— Exercise instructions —
Which lines of the data hold the word "Minenarbeiter"? Copy all of them.

──────── Exercise material ────────

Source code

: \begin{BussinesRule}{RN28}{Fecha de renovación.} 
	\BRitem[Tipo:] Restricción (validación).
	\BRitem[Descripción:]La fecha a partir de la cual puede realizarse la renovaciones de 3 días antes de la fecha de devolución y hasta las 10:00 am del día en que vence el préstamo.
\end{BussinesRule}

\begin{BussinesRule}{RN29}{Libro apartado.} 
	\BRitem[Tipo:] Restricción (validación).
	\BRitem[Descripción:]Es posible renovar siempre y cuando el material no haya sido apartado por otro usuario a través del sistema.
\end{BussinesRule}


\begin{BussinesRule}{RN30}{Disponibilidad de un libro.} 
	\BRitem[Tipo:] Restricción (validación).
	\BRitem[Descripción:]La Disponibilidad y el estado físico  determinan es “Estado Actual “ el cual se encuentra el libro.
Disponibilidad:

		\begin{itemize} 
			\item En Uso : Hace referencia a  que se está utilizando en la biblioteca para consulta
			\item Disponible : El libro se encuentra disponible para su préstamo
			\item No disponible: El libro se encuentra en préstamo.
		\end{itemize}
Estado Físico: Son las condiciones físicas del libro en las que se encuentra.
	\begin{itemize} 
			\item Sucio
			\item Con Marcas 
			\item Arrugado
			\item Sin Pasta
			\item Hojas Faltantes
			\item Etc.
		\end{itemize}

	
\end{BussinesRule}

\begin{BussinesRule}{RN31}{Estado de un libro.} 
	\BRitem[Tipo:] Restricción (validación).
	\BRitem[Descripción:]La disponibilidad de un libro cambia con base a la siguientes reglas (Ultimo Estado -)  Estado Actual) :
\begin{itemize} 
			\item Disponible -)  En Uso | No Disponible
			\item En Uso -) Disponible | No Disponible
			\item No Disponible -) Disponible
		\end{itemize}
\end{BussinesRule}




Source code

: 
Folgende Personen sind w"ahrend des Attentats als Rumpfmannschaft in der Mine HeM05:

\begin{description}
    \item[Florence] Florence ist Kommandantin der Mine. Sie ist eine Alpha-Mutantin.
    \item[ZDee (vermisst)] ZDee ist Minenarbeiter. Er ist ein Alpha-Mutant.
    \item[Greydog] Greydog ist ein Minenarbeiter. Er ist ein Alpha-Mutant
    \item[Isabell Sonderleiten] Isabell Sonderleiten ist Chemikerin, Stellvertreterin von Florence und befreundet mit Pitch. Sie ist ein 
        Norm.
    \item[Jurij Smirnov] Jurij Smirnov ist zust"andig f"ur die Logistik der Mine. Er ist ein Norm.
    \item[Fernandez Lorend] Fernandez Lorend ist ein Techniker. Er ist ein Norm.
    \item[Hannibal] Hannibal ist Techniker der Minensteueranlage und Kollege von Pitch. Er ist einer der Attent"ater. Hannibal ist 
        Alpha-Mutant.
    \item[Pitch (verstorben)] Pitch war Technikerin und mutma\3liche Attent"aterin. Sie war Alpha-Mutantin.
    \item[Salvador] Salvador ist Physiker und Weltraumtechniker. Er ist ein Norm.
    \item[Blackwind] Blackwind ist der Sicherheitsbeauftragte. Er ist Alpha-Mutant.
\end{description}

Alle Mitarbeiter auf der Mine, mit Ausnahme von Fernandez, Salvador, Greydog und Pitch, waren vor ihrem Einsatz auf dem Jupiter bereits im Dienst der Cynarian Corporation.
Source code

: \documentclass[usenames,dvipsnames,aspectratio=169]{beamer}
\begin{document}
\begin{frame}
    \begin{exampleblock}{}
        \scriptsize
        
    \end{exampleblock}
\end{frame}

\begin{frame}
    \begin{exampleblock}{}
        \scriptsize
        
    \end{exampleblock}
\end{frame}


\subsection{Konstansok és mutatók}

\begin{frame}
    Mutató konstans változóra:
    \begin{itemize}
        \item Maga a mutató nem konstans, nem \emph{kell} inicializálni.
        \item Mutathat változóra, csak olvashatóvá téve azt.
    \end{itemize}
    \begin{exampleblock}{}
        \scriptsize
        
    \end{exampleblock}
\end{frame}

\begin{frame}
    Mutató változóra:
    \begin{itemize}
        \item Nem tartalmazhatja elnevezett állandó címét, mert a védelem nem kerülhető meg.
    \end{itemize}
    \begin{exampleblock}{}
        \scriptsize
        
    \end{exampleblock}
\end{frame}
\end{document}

────────

— Response area —
    \item[ZDee (vermisst)] ZDee ist Minenarbeiter. Er ist ein Alpha-Mutant.
    \item[Greydog] Greydog ist ein Minenarbeiter. Er ist ein Alpha-Mutant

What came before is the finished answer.